The next time I meet Niel Macgeorge (head of Pay Monthly @ Orange) after asking if he has kept his job in the reorganisation is going to be one of data protection. As someone who spends too much on mobile I am a Premier Customer and so can update every nine months. This means that a dealer cannot just use the number range to guess that I am coming up to the end of my contract but must have access to the Orange CRM system who are the only ones with my details as I got my phone direct from Orange.

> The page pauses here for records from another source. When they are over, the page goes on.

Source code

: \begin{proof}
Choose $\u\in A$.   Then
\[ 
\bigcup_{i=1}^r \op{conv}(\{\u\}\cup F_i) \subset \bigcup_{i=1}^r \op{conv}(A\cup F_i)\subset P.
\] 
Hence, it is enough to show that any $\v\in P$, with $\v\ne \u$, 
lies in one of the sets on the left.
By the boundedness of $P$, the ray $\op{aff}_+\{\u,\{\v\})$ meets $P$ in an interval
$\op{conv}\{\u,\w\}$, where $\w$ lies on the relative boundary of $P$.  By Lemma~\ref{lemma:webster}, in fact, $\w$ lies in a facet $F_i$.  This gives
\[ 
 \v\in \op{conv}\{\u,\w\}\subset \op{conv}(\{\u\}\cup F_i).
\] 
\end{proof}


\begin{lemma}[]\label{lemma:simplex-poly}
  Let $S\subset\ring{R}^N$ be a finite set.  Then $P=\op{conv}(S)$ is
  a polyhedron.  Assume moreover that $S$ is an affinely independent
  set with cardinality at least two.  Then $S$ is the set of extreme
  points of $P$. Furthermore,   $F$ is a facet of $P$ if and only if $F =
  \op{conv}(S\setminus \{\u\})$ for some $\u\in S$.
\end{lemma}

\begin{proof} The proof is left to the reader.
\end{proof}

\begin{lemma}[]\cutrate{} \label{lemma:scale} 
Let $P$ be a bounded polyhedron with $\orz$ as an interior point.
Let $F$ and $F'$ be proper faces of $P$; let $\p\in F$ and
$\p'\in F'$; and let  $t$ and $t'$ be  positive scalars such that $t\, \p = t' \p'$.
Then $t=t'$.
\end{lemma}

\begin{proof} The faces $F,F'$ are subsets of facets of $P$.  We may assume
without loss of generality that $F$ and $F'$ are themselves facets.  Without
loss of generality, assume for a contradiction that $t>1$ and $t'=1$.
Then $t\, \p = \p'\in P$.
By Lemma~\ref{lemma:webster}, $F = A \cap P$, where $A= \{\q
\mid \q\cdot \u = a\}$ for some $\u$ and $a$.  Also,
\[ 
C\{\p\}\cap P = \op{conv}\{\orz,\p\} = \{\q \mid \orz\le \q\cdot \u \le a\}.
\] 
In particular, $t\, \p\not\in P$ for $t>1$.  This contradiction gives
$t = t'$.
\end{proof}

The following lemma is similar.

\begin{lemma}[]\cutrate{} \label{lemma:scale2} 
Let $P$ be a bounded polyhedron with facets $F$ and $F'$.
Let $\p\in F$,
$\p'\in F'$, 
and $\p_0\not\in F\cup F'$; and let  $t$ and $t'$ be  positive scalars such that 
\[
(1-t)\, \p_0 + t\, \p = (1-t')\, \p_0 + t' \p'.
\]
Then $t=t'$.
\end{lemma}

Whilst I am frustrated at the lack of choice when it comes to upgrading. I have had two 3G handsets from Orange so why would I go backwards and select a non 3G handset? That being the case why is the product range so limited compared to what the rivals offer? What I find more of a concern is that my contract details are available to Orange distributors. These individuals have had there commission structures changed by Orange and Vodafone and so want me to leave and join T-Mobile because thay are paying over £200 for new customers. Do not believe me, just walk into a Phone Shop and see if you can get a contract from Orange or Vodafone.

The economics of the Mobile market are flawed and at present not likely to change. One of the biggest problems is the why in which the customers are signed up. When I first started in Mobile the industry was highly regulated, and Networks were not allowed to own the customer, thus we had a group of Service Providers who sold contracts. This regulation fell away when Four Networks became established and Pay as You Go was launched.

A number of Service Providers were bought up by the Networks and others became retail outlets. Now we have a situation where we have too many retailers and competition has become fierce as the market reaches saturation. The Networks are starting to remove some of the distributors whoes actions are too aggressive, but these people still have there own customer lists who they are prepared to Churn to another Network. The need to keep customer numbers up rather than grow Margins means that the offer of a few thousand new ones is too much to reject.

I just hope that a few of these dealers go bust veru soon so that I can get some time to work rather than deal with unwanted calls offering me a phone I do not want.

Tuesday, June 20, 2006

Nokia, Siemens Plan to Join and Conquer

Businessweek has done a great review on the merge of Nokia and Siemens equipment-making units. The reasoning is that such a merger is needed to build business in the emerging markets of China and India.

I would say that another key driver is that with customers looking to cut costs the removal of one level of complexity would protect the new business. I remember talking to a network CTO about the prospects of the Chinese new entrants , he dismissed them saying that his CEO was looking for the removal of one of the network players rather than buying an additional company. Since that time we have seem Ericsson and Nokia buy market share via outsourcing deals.

I think we can expect the M&A bankers to make more money over the coming months as consolidation sees Nortel, NEC, Motorola and Huawei seeking to grow, it might just force Cisco to do a big deal.